Pictures paired with source code =>
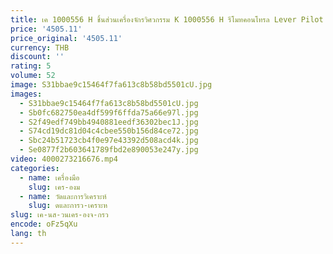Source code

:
 ```yaml
---
title: เค 1000556 H ชิ้นส่วนเครื่องจักรวิศวกรรม K 1000556 H รีโมทคอนโทรล Lever Pilot Handle Valve ใช้ได้กับ DX225 DX225LCA
price: '4505.11'
price_original: '4505.11'
currency: THB
discount: ''
rating: 5
volume: 52
image: S31bbae9c15464f7fa613c8b58bd5501cU.jpg
images:
  - S31bbae9c15464f7fa613c8b58bd5501cU.jpg
  - Sb0fc682750ea4df599f6ffda75a66e97l.jpg
  - S2f49edf749bb4940881eedf36302bec1J.jpg
  - S74cd19dc81d04c4cbee550b156d84ce72.jpg
  - Sbc24b51723cb4f0e97e43392d508acd4k.jpg
  - Se0877f2b603641789fbd2e890053e247y.jpg
video: 4000273216676.mp4
categories:
  - name: เครื่องมือ
    slug: เคร-องม
  - name: วัดและการวิเคราะห์
    slug: ดและการว-เคราะห
slug: เค-นส-วนเคร-องจ-กรว
encode: oFz5qXu
lang: th
---
```

  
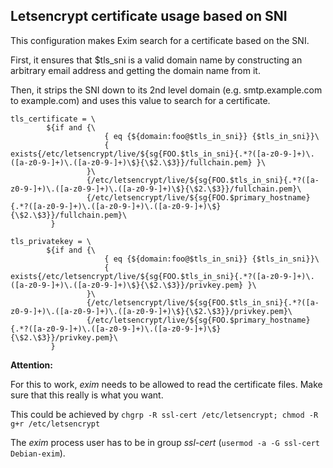 ## Letsencrypt certificate usage based on SNI

This configuration makes Exim search for a certificate based on the SNI.

First, it ensures that $tls_sni is a valid domain name by constructing an arbitrary email address and getting the domain name from it.

Then, it strips the SNI down to its 2nd level domain (e.g. smtp.example.com to example.com) and uses this value to search for a certificate.


```
tls_certificate = \
        ${if and {\
                     { eq {${domain:foo@$tls_in_sni}} {$tls_in_sni}}\
                     { exists{/etc/letsencrypt/live/${sg{FOO.$tls_in_sni}{.*?([a-z0-9-]+)\.([a-z0-9-]+)\.([a-z0-9-]+)\$}{\$2.\$3}}/fullchain.pem} }\
                 }\
                 {/etc/letsencrypt/live/${sg{FOO.$tls_in_sni}{.*?([a-z0-9-]+)\.([a-z0-9-]+)\.([a-z0-9-]+)\$}{\$2.\$3}}/fullchain.pem}\
                 {/etc/letsencrypt/live/${sg{FOO.$primary_hostname}{.*?([a-z0-9-]+)\.([a-z0-9-]+)\.([a-z0-9-]+)\$}{\$2.\$3}}/fullchain.pem}\
         }

tls_privatekey = \
        ${if and {\
                     { eq {${domain:foo@$tls_in_sni}} {$tls_in_sni}}\
                     { exists{/etc/letsencrypt/live/${sg{FOO.$tls_in_sni}{.*?([a-z0-9-]+)\.([a-z0-9-]+)\.([a-z0-9-]+)\$}{\$2.\$3}}/privkey.pem} }\
                 }\
                 {/etc/letsencrypt/live/${sg{FOO.$tls_in_sni}{.*?([a-z0-9-]+)\.([a-z0-9-]+)\.([a-z0-9-]+)\$}{\$2.\$3}}/privkey.pem}\
                 {/etc/letsencrypt/live/${sg{FOO.$primary_hostname}{.*?([a-z0-9-]+)\.([a-z0-9-]+)\.([a-z0-9-]+)\$}{\$2.\$3}}/privkey.pem}\
         }
```

**Attention:**

For this to work, _exim_ needs to be allowed to read the certificate files. Make sure that this really is what you want.

This could be achieved by
`chgrp -R ssl-cert /etc/letsencrypt; chmod -R g+r /etc/letsencrypt`

The _exim_ process user has to be in group _ssl-cert_ (`usermod -a -G ssl-cert Debian-exim`).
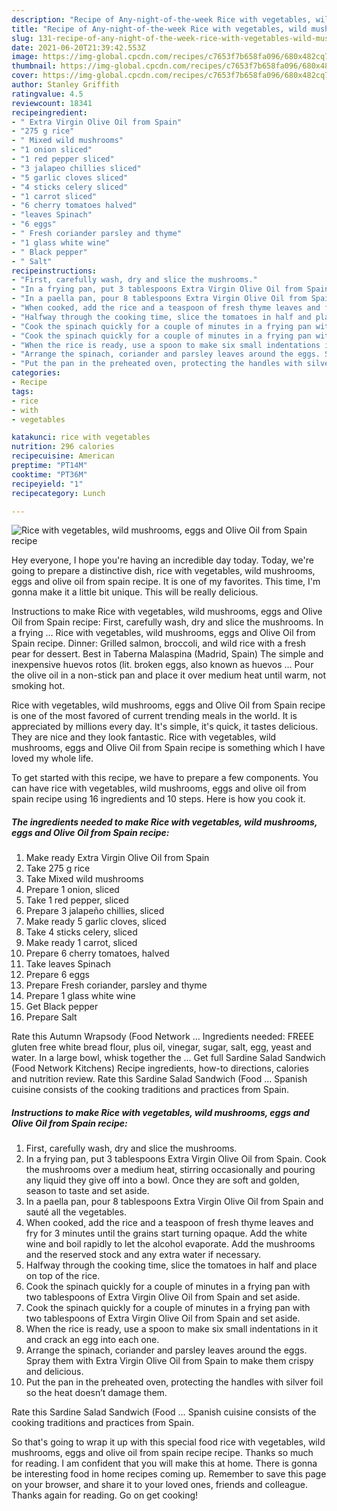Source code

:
 ```yaml
---
description: "Recipe of Any-night-of-the-week Rice with vegetables, wild mushrooms, eggs and Olive Oil from Spain recipe"
title: "Recipe of Any-night-of-the-week Rice with vegetables, wild mushrooms, eggs and Olive Oil from Spain recipe"
slug: 131-recipe-of-any-night-of-the-week-rice-with-vegetables-wild-mushrooms-eggs-and-olive-oil-from-spain-recipe
date: 2021-06-20T21:39:42.553Z
image: https://img-global.cpcdn.com/recipes/c7653f7b658fa096/680x482cq70/rice-with-vegetables-wild-mushrooms-eggs-and-olive-oil-from-spain-recipe-recipe-main-photo.jpg
thumbnail: https://img-global.cpcdn.com/recipes/c7653f7b658fa096/680x482cq70/rice-with-vegetables-wild-mushrooms-eggs-and-olive-oil-from-spain-recipe-recipe-main-photo.jpg
cover: https://img-global.cpcdn.com/recipes/c7653f7b658fa096/680x482cq70/rice-with-vegetables-wild-mushrooms-eggs-and-olive-oil-from-spain-recipe-recipe-main-photo.jpg
author: Stanley Griffith
ratingvalue: 4.5
reviewcount: 18341
recipeingredient:
- " Extra Virgin Olive Oil from Spain"
- "275 g rice"
- " Mixed wild mushrooms"
- "1 onion sliced"
- "1 red pepper sliced"
- "3 jalapeo chillies sliced"
- "5 garlic cloves sliced"
- "4 sticks celery sliced"
- "1 carrot sliced"
- "6 cherry tomatoes halved"
- "leaves Spinach"
- "6 eggs"
- " Fresh coriander parsley and thyme"
- "1 glass white wine"
- " Black pepper"
- " Salt"
recipeinstructions:
- "First, carefully wash, dry and slice the mushrooms."
- "In a frying pan, put 3 tablespoons Extra Virgin Olive Oil from Spain. Cook the mushrooms over a medium heat, stirring occasionally and pouring any liquid they give off into a bowl. Once they are soft and golden, season to taste and set aside."
- "In a paella pan, pour 8 tablespoons Extra Virgin Olive Oil from Spain and sauté all the vegetables."
- "When cooked, add the rice and a teaspoon of fresh thyme leaves and fry for 3 minutes until the grains start turning opaque. Add the white wine and boil rapidly to let the alcohol evaporate. Add the mushrooms and the reserved stock and any extra water if necessary."
- "Halfway through the cooking time, slice the tomatoes in half and place on top of the rice."
- "Cook the spinach quickly for a couple of minutes in a frying pan with two tablespoons of Extra Virgin Olive Oil from Spain and set aside."
- "Cook the spinach quickly for a couple of minutes in a frying pan with two tablespoons of Extra Virgin Olive Oil from Spain and set aside."
- "When the rice is ready, use a spoon to make six small indentations in it and crack an egg into each one."
- "Arrange the spinach, coriander and parsley leaves around the eggs. Spray them with Extra Virgin Olive Oil from Spain to make them crispy and delicious."
- "Put the pan in the preheated oven, protecting the handles with silver foil so the heat doesn’t damage them."
categories:
- Recipe
tags:
- rice
- with
- vegetables

katakunci: rice with vegetables 
nutrition: 296 calories
recipecuisine: American
preptime: "PT14M"
cooktime: "PT36M"
recipeyield: "1"
recipecategory: Lunch

---
```



![Rice with vegetables, wild mushrooms, eggs and Olive Oil from Spain recipe](https://img-global.cpcdn.com/recipes/c7653f7b658fa096/680x482cq70/rice-with-vegetables-wild-mushrooms-eggs-and-olive-oil-from-spain-recipe-recipe-main-photo.jpg)

Hey everyone, I hope you're having an incredible day today. Today, we're going to prepare a distinctive dish, rice with vegetables, wild mushrooms, eggs and olive oil from spain recipe. It is one of my favorites. This time, I'm gonna make it a little bit unique. This will be really delicious.

Instructions to make Rice with vegetables, wild mushrooms, eggs and Olive Oil from Spain recipe: First, carefully wash, dry and slice the mushrooms. In a frying … Rice with vegetables, wild mushrooms, eggs and Olive Oil from Spain recipe. Dinner: Grilled salmon, broccoli, and wild rice with a fresh pear for dessert. Best in Taberna Malaspina (Madrid, Spain) The simple and inexpensive huevos rotos (lit. broken eggs, also known as huevos … Pour the olive oil in a non-stick pan and place it over medium heat until warm, not smoking hot.

Rice with vegetables, wild mushrooms, eggs and Olive Oil from Spain recipe is one of the most favored of current trending meals in the world. It is appreciated by millions every day. It's simple, it's quick, it tastes delicious. They are nice and they look fantastic. Rice with vegetables, wild mushrooms, eggs and Olive Oil from Spain recipe is something which I have loved my whole life.


To get started with this recipe, we have to prepare a few components. You can have rice with vegetables, wild mushrooms, eggs and olive oil from spain recipe using 16 ingredients and 10 steps. Here is how you cook it.

<!--inarticleads1-->

##### The ingredients needed to make Rice with vegetables, wild mushrooms, eggs and Olive Oil from Spain recipe:

1. Make ready  Extra Virgin Olive Oil from Spain
1. Take 275 g rice
1. Take  Mixed wild mushrooms
1. Prepare 1 onion, sliced
1. Take 1 red pepper, sliced
1. Prepare 3 jalapeño chillies, sliced
1. Make ready 5 garlic cloves, sliced
1. Take 4 sticks celery, sliced
1. Make ready 1 carrot, sliced
1. Prepare 6 cherry tomatoes, halved
1. Take leaves Spinach
1. Prepare 6 eggs
1. Prepare  Fresh coriander, parsley and thyme
1. Prepare 1 glass white wine
1. Get  Black pepper
1. Prepare  Salt


Rate this Autumn Wrapsody (Food Network … Ingredients needed: FREEE gluten free white bread flour, plus oil, vinegar, sugar, salt, egg, yeast and water. In a large bowl, whisk together the … Get full Sardine Salad Sandwich (Food Network Kitchens) Recipe ingredients, how-to directions, calories and nutrition review. Rate this Sardine Salad Sandwich (Food … Spanish cuisine consists of the cooking traditions and practices from Spain. 

<!--inarticleads2-->

##### Instructions to make Rice with vegetables, wild mushrooms, eggs and Olive Oil from Spain recipe:

1. First, carefully wash, dry and slice the mushrooms.
1. In a frying pan, put 3 tablespoons Extra Virgin Olive Oil from Spain. Cook the mushrooms over a medium heat, stirring occasionally and pouring any liquid they give off into a bowl. Once they are soft and golden, season to taste and set aside.
1. In a paella pan, pour 8 tablespoons Extra Virgin Olive Oil from Spain and sauté all the vegetables.
1. When cooked, add the rice and a teaspoon of fresh thyme leaves and fry for 3 minutes until the grains start turning opaque. Add the white wine and boil rapidly to let the alcohol evaporate. Add the mushrooms and the reserved stock and any extra water if necessary.
1. Halfway through the cooking time, slice the tomatoes in half and place on top of the rice.
1. Cook the spinach quickly for a couple of minutes in a frying pan with two tablespoons of Extra Virgin Olive Oil from Spain and set aside.
1. Cook the spinach quickly for a couple of minutes in a frying pan with two tablespoons of Extra Virgin Olive Oil from Spain and set aside.
1. When the rice is ready, use a spoon to make six small indentations in it and crack an egg into each one.
1. Arrange the spinach, coriander and parsley leaves around the eggs. Spray them with Extra Virgin Olive Oil from Spain to make them crispy and delicious.
1. Put the pan in the preheated oven, protecting the handles with silver foil so the heat doesn’t damage them.


Rate this Sardine Salad Sandwich (Food … Spanish cuisine consists of the cooking traditions and practices from Spain. 

So that's going to wrap it up with this special food rice with vegetables, wild mushrooms, eggs and olive oil from spain recipe recipe. Thanks so much for reading. I am confident that you will make this at home. There is gonna be interesting food in home recipes coming up. Remember to save this page on your browser, and share it to your loved ones, friends and colleague. Thanks again for reading. Go on get cooking!
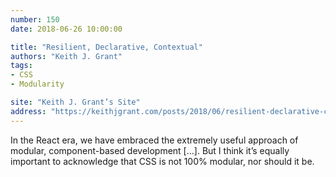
 ```yaml
---
number: 150
date: 2018-06-26 10:00:00

title: "Resilient, Declarative, Contextual"
authors: "Keith J. Grant"
tags:
- CSS
- Modularity

site: "Keith J. Grant’s Site"
address: "https://keithjgrant.com/posts/2018/06/resilient-declarative-contextual/"
---
```


In the React era, we have embraced the extremely useful approach of modular, component-based development […]. But I think it’s equally important to acknowledge that CSS is not 100% modular, nor should it be.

WORK INSTRUCTION => Make a list of all lines in the data that contain "indentations".

SOLUTION TO THIS EXERCISE =>
- "When the rice is ready, use a spoon to make six small indentations in it and crack an egg into each one."
1. When the rice is ready, use a spoon to make six small indentations in it and crack an egg into each one.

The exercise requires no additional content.